Disabling a guard for testing¶
import os
from agentguard import guard, GuardConfig
test_config = GuardConfig() # Zero-config, no retries, no circuit breaker
@guard(config=GuardConfig() if os.getenv("TESTING") else PRODUCTION_GUARD)
def my_tool(x: str) -> str: ...
Troubleshooting¶
ValidationError: argument 'limit' expected int, got str¶
The AI agent passed a string where an integer was expected. Set validate_input=True to catch this before it reaches your function. To see which agent prompt caused the bad call, enable record=True and inspect the trace.
CircuitOpenError: Circuit breaker for 'my_tool' is OPEN¶
The circuit breaker opened because failure_threshold consecutive failures occurred. The circuit will probe again after recovery_timeout seconds. Check your external dependency's health. You can reset manually:
from agentguard.core.registry import global_registry
tool_reg = global_registry.get("my_tool")

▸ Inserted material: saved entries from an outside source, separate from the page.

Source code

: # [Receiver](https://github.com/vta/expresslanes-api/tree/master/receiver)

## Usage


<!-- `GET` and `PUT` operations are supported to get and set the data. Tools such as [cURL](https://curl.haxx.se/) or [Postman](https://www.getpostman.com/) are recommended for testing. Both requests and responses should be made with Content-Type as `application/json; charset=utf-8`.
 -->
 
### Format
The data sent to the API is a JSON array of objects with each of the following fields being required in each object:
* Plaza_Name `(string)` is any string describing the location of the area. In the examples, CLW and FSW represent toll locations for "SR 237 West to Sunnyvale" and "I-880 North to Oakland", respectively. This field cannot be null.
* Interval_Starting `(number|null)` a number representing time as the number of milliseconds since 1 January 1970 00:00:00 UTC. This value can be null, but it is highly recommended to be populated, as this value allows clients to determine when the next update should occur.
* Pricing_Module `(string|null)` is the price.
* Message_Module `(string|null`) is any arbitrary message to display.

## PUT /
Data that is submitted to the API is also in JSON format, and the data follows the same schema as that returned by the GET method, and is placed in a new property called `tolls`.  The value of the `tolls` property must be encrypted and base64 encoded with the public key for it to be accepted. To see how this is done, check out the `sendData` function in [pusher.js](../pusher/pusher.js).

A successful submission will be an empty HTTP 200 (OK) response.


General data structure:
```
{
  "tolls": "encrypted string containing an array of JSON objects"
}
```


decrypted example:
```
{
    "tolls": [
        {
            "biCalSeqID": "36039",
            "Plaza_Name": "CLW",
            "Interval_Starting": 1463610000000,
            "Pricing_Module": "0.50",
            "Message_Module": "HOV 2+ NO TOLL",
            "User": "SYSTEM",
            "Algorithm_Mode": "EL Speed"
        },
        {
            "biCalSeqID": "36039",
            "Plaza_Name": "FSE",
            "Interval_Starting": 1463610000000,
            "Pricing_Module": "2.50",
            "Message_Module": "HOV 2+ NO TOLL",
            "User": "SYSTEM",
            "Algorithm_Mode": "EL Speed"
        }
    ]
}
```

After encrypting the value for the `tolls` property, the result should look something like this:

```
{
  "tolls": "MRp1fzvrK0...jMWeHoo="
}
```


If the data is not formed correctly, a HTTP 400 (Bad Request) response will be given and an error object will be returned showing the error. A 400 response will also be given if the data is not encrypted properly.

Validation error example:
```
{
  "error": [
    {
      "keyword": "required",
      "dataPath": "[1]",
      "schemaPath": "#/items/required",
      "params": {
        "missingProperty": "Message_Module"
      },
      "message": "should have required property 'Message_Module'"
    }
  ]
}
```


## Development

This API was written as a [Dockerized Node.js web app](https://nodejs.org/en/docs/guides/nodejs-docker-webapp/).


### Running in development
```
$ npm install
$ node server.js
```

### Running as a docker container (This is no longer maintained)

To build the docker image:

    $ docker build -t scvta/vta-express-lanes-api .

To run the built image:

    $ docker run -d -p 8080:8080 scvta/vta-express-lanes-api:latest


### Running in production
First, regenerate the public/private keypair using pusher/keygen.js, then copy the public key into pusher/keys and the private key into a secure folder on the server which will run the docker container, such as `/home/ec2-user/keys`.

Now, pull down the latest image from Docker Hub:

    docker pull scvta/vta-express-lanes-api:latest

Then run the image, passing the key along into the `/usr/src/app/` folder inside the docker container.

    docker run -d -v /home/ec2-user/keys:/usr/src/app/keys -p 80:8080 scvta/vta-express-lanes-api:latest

if tool_reg and tool_reg.circuit_breaker:
tool_reg.circuit_breaker.reset()
Retries aren't triggering¶
By default, RetryConfig.retryable_exceptions is empty, which means retry on any exception. If you set specific exception types and your exception doesn't match, no retry occurs. Check the exception type with:
TimeoutError on every call¶
Your function takes longer than timeout seconds. Either increase the timeout or optimize the function. To diagnose, temporarily remove the timeout and check ToolResult.execution_time_ms in your traces.